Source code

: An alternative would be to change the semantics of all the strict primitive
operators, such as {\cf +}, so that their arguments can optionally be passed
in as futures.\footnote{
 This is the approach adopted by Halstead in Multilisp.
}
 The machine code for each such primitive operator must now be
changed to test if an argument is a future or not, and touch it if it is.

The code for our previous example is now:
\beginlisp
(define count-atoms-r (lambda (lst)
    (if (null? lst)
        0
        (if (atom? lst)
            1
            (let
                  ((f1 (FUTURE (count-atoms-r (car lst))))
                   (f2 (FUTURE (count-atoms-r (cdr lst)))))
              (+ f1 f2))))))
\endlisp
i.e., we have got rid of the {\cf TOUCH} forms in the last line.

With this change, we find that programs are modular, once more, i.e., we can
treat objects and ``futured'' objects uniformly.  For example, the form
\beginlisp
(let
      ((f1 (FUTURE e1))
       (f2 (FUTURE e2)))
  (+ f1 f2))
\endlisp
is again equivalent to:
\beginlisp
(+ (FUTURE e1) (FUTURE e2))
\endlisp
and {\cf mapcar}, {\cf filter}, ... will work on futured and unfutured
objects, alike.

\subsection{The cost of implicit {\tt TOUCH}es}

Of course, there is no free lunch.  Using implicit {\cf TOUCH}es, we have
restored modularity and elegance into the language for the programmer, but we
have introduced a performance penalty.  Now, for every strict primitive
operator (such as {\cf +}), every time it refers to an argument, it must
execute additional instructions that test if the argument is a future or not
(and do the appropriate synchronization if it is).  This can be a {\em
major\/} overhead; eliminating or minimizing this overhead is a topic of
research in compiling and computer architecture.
——
● Task goal:
Restate exactly, and only, the line containing "Of course, there" together with all lines after it to the end of the material.

● Finished exercise:
Of course, there is no free lunch.  Using implicit {\cf TOUCH}es, we have
restored modularity and elegance into the language for the programmer, but we
have introduced a performance penalty.  Now, for every strict primitive
operator (such as {\cf +}), every time it refers to an argument, it must
execute additional instructions that test if the argument is a future or not
(and do the appropriate synchronization if it is).  This can be a {\em
major\/} overhead; eliminating or minimizing this overhead is a topic of
research in compiling and computer architecture.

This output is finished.